Competition authorities are gearing up to regulate quantum computing. The problem: there is no market there yet.
In March 2026, the Italian Competition Authority (AGCM) launched an “IC59 fact-finding inquiry” into quantum, citing concerns that ongoing developments could shape long-term competition. Drawing on lessons from artificial intelligence (AI) and cloud markets, the AGCM flagged familiar risks: lock-in, technological preemption, and barriers to knowledge and entry.
The move reflects a broader shift in European competition policy following the Digital Markets Act (DMA). Regulators now focus less on prices and market share, and more on how markets are designed and governed—especially where control over key inputs may entrench gatekeepers and confer durable advantages.

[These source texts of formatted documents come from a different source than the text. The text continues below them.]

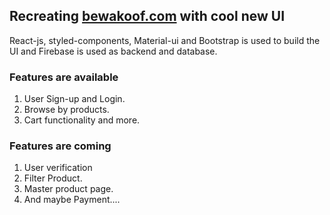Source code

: ## Recreating [bewakoof.com](https://www.bewakoof.com/) with cool new UI

React-js, styled-components, Material-ui and Bootstrap is used to build the UI and Firebase is used as backend and database.



### Features are available 

1. User Sign-up and Login.
2. Browse by products.
3. Cart functionality and more.


### Features are coming

1. User verification
2. Filter Product.
3. Master product page.
4. And maybe Payment.... 
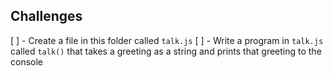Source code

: ## Challenges
[ ] - Create a file in this folder called `talk.js`
[ ] - Write a program in `talk.js` called `talk()` that takes a greeting as a
string and prints that greeting to the console
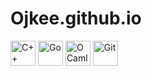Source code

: # Ojkee.github.io

<img src="https://cdn.simpleicons.org/cplusplus/00599C" alt="C++" width="40" height="40"/>
<img src="https://cdn.simpleicons.org/go/00ADD8" alt="Go" width="40" height="40"/>
<img src="https://cdn.simpleicons.org/ocaml/F77F00" alt="OCaml" width="40" height="40"/>
<img src="https://cdn.simpleicons.org/git/F05032" alt="Git" width="40" height="40"/>
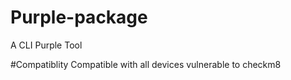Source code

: # Purple-package

A CLI Purple Tool

#Compatiblity
Compatible with all devices vulnerable to checkm8
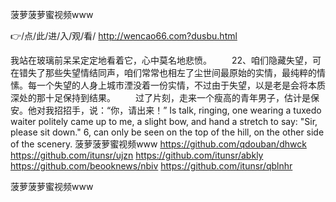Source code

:
菠萝菠萝蜜视频www




👉/点/此/进/入/观/看/ http://wencao66.com?dusbu.html




我站在玻璃前呆呆定定地看着它，心中莫名地悲愤。
　　22、咱们隐藏失望，可在错失了那些失望情结同声，咱们常常也相左了尘世间最原始的实情，最纯粹的情愫。每一个失望的人身上城市湮没着一份实情，不过由于失望，以是老是会将本质深处的那十足保持到结果。
　　过了片刻，走来一个瘦高的青年男子，估计是保安。他对我招招手，说：“你，请出来！”
Is talk, ringing, one wearing a tuxedo waiter politely came up to me, a slight bow, and hand a stretch to say: "Sir, please sit down."
6, can only be seen on the top of the hill, on the other side of the scenery.
菠萝菠萝蜜视频www https://github.com/qdouban/dhwck
https://github.com/itunsr/ujzn
https://github.com/itunsr/abkly
https://github.com/beooknews/nbiv
https://github.com/itunsr/qblnhr





菠萝菠萝蜜视频www

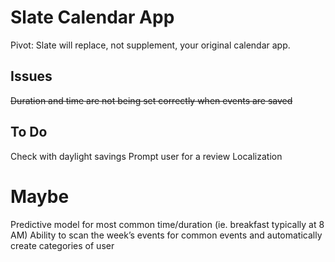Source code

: # Slate Calendar App
Pivot: Slate will replace, not supplement, your original calendar app.

## Issues
~~Duration and time are not being set correctly when events are saved~~

## To Do
Check with daylight savings
Prompt user for a review
Localization

# Maybe
Predictive model for most common time/duration (ie. breakfast typically at 8 AM)
Ability to scan the week’s events for common events and automatically create categories of user

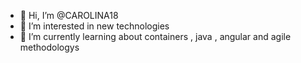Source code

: - 👋 Hi, I’m @CAROLINA18
- 👀 I’m interested in new technologies
- 🌱 I’m currently learning about containers , java , angular and agile methodologys


<!---
CAROLINA18/CAROLINA18 is a ✨ special ✨ repository because its `README.md` (this file) appears on your GitHub profile.
You can click the Preview link to take a look at your changes.
--->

That shift carries real risks for emerging technologies like quantum computing. The AGCM casts its inquiry as a “timely reconnaissance” of a nascent market—exploratory, not enforcement-driven. Even so, treating the quantum ecosystem as if it were already a mature market risks overstating what we can know about its trajectory. The technology remains too uncertain for reliable market analysis. Any risk assessment necessarily rests, at least in part, on incomplete and uncertain information, raising the prospect of unintended consequences for technological development.
Competition law rests on familiar assumptions: markets generate observable signals, and analysts can use those signals to assess competitive dynamics and identify harm. Authorities evaluate conduct—pricing, access restrictions, exclusionary agreements—against established benchmarks grounded in current market conditions and evidence. In quantum computing, however, market structures remain too underdeveloped to support meaningful competition analysis.
Premature Market Definition Is the Root of Many Errors
What exists today in quantum computing is not a “market” in any meaningful competition-law sense. It is a hybrid ecosystem of large technology firms, startups, and publicly funded research programs—shaped less by competitive equilibrium than by financing patterns, experimentation, and deep technological uncertainty.
When signals of efficiency, substitution, and consumer preference remain incomplete or unstable, the inferences drawn from them become fragile. That fragility increases the risk of mistaking technological development for anticompetitive conduct. Authorities may read experimentation as exclusion, partnerships as foreclosure, and vertical integration—often necessary in hardware-intensive technologies—as evidence of dominance. Apply competition law too early, and you risk injecting regulatory uncertainty that chills the very investment needed to move the technology forward.
The AGCM’s inquiry hints at a deeper problem: an analytical framework that does not quite fit. That mismatch risks producing flawed regulation, confused enforcement, and slower market development. Competition authorities often face the temptation to treat emerging technologies as if they already constitute a single, unified market. Quantum computing does not. It is far from clear that it ever will.
A better way to understand quantum computing is as a stack of loosely connected layers: hardware, software, algorithms, and domain-specific applications. Each layer evolves at its own pace and faces distinct constraints—from physics and engineering to mathematics and economic viability. Progress is uneven and interdependent. Advances in one layer do not automatically unlock gains in others, which helps explain the slow pace of commercialization. In that sense, quantum computing functions more like enabling infrastructure than a discrete market. It does not fit neatly into the tidy categories regulators prefer.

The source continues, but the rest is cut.